È uscito di recente un completo e prezioso libro di Enrico Bottero, Célestin Freinet. Storia e attualità di una pedagogia, Edizioni Junior, che ci aiuterebbe a rimettere in ordine alcune delle nostre conoscenze storiche e pedagogiche, confermandoci che sperimentazioni pratiche e innovazioni teoriche, strettamente collegate, vengono da lontano.

(Un altro valido aiuto è il film Il maestro che promise il mare, di Patricia Font, che ripercorre la vicenda del maestro catalano Antonio Benaiges, seguace della pedagogia Freinet, giustiziato dai franchisti nel 1935).

Enrico Bottero, che è stato insegnante di scuola primaria, dirigente scolastico e docente all’Università di Torino, si impegna ormai da anni non solo nella ricostruzione storica della vita e del lavoro di Célestin (ed Elise, la moglie, che ebbe un ruolo di non poco conto nella vicenda biografica e intellettuale del maestro francese), ma anche nel far conoscere i princìpi e le pratiche delle “pedagogia Freinet”, per confermarne l’attualità e la praticabilità anche al giorno d’oggi.

Ecco quindi che il suo libro ci introduce in un viaggio affascinante che parte da una constatazione che non dovremmo mai dimenticare: «(...) si impara facendo, si parte dall’esperienza per giungere alla forma, alle regole, non viceversa». Già qui si vede la distanza netta di questo tipo di educazione (di volta in volta, “moderna”, “nuova”, “attiva”, “democratica”) dalla scuola idealistica, che ha un’immagine astratta di “fanciullo”, al quale impartire regole e nozioni che nulla c’entrano con la sua vita quotidiana.

Nell’arco di tutta la sua vita (1896-1966) Freinet ha cercato – spesso riuscendovi, alcune volte meno, e le pagine di Bottero non sono reticenti quando si tratti di sottolineare i punti critici, – a collegare le sue sperimentazioni pratico-didattiche (il testo libero, la tipografia a scuola con la stampa del giornalino di classe e la corrispondenza con altre classi, l’autovalutazione e le schede autocorrettive, i materiali provenienti dall’osservazione della realtà ambientale e sociale e dalle tecnologie a disposizione, come il giradischi, la fotografia, il cinematografo etc.) con una elaborazione concettuale e teorica tutt’ora apprezzabilissima.

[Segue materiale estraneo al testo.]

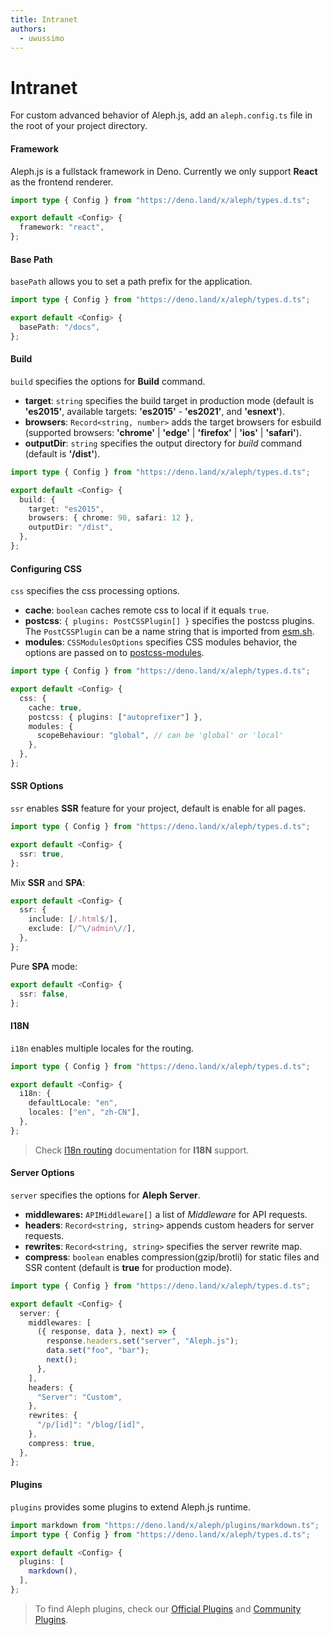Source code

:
 ```yaml
---
title: Intranet
authors:
  - uwussimo
---
```


# Intranet

For custom advanced behavior of Aleph.js, add an `aleph.config.ts` file in the
root of your project directory.

#### Framework

Aleph.js is a fullstack framework in Deno. Currently we only support **React**
as the frontend renderer.

```ts
import type { Config } from "https://deno.land/x/aleph/types.d.ts";

export default <Config> {
  framework: "react",
};
```

#### Base Path

`basePath` allows you to set a path prefix for the application.

```ts
import type { Config } from "https://deno.land/x/aleph/types.d.ts";

export default <Config> {
  basePath: "/docs",
};
```

#### Build

`build` specifies the options for **Build** command.

- **target**: `string` specifies the build target in production mode (default is
  **'es2015'**, available targets: **'es2015'** - **'es2021'**, and
  **'esnext'**).
- **browsers**: `Record<string, number>` adds the target browsers for esbuild
  (supported browsers: **'chrome'** | **'edge'** | **'firefox'** | **'ios'** |
  **'safari'**).
- **outputDir**: `string` specifies the output directory for _build_ command
  (default is **'/dist'**).

```ts
import type { Config } from "https://deno.land/x/aleph/types.d.ts";

export default <Config> {
  build: {
    target: "es2015",
    browsers: { chrome: 90, safari: 12 },
    outputDir: "/dist",
  },
};
```

#### Configuring CSS

`css` specifies the css processing options.

- **cache**: `boolean` caches remote css to local if it equals `true`.
- **postcss**: `{ plugins: PostCSSPlugin[] }` specifies the postcss plugins. The
  `PostCSSPlugin` can be a name string that is imported from
  [esm.sh](https://esm.sh).
- **modules**: `CSSModulesOptions` specifies CSS modules behavior, the options
  are passed on to
  [postcss-modules](https://github.com/madyankin/postcss-modules).

```ts
import type { Config } from "https://deno.land/x/aleph/types.d.ts";

export default <Config> {
  css: {
    cache: true,
    postcss: { plugins: ["autoprefixer"] },
    modules: {
      scopeBehaviour: "global", // can be 'global' or 'local'
    },
  },
};
```

#### SSR Options

`ssr` enables **SSR** feature for your project, default is enable for all pages.

```ts
import type { Config } from "https://deno.land/x/aleph/types.d.ts";

export default <Config> {
  ssr: true,
};
```

Mix **SSR** and **SPA**:

```ts
export default <Config> {
  ssr: {
    include: [/.html$/],
    exclude: [/^\/admin\//],
  },
};
```

Pure **SPA** mode:

```ts
export default <Config> {
  ssr: false,
};
```

#### I18N

`i18n` enables multiple locales for the routing.

```ts
import type { Config } from "https://deno.land/x/aleph/types.d.ts";

export default <Config> {
  i18n: {
    defaultLocale: "en",
    locales: ["en", "zh-CN"],
  },
};
```

> Check [I18n routing](/docs/basic-features/routing#i18n-routing) documentation
> for **I18N** support.

#### Server Options

`server` specifies the options for **Aleph Server**.

- **middlewares:** `APIMiddleware[]` a list of _Middleware_ for API requests.
- **headers**: `Record<string, string>` appends custom headers for server
  requests.
- **rewrites**: `Record<string, string>` specifies the server rewrite map.
- **compress**: `boolean` enables compression(gzip/brotli) for static files and
  SSR content (default is **true** for production mode).

```ts
import type { Config } from "https://deno.land/x/aleph/types.d.ts";

export default <Config> {
  server: {
    middlewares: [
      ({ response, data }, next) => {
        response.headers.set("server", "Aleph.js");
        data.set("foo", "bar");
        next();
      },
    ],
    headers: {
      "Server": "Custom",
    },
    rewrites: {
      "/p/[id]": "/blog/[id]",
    },
    compress: true,
  },
};
```

#### Plugins

`plugins` provides some plugins to extend Aleph.js runtime.

```ts
import markdown from "https://deno.land/x/aleph/plugins/markdown.ts";
import type { Config } from "https://deno.land/x/aleph/types.d.ts";

export default <Config> {
  plugins: [
    markdown(),
  ],
};
```

> To find Aleph plugins, check our
> [Official Plugins](/docs/plugins/official-plugins) and
> [Community Plugins](/docs/plugins/community-plugins).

Il “materialismo pedagogico” (che, nonostante l’appartenenza di lungo periodo, poi interrotta suo malgrado, di Freinet ai movimenti e ai partiti marxisti, ha pochissimo a che fare col “materialismo storico”), contrapposto alla tradizionale “forma scolastica” può essere ancora oggi punto di riferimento per chi volesse ha a cuore una scuola e un’educazione liberanti.

Ancora oggi, dopo che, in Italia, le tecniche e la pedagogia Freinet furono seguite da quella che nel 1951 si chiamava Cooperativa della tipografia a scuola e nel 1957 divenne Mce, Movimento di Cooperazione Educativa: i nomi di Giuseppe Tamagnini, Giovanna Legatti, Bruno Ciari, Aldo Pettini, Mario Lodi, dovrebbero ancora dirci qualcosa.

Fosse qui tra noi, probabilmente Freinet userebbe Internet, la posta elettronica, ChatGPT al posto della tipografia a caratteri mobili o del limografo, ma certamente non cambierebbe né idea né azione su ciò che veramente si intende per “nuova pedagogia”, orientata alla potenziale liberazione della massima energia fisica e psichica dei bambini e delle bambine, delle ragazze e dei ragazzi, per renderli protagonisti attivi di un potenziale cambiamento del mondo in cui vivono.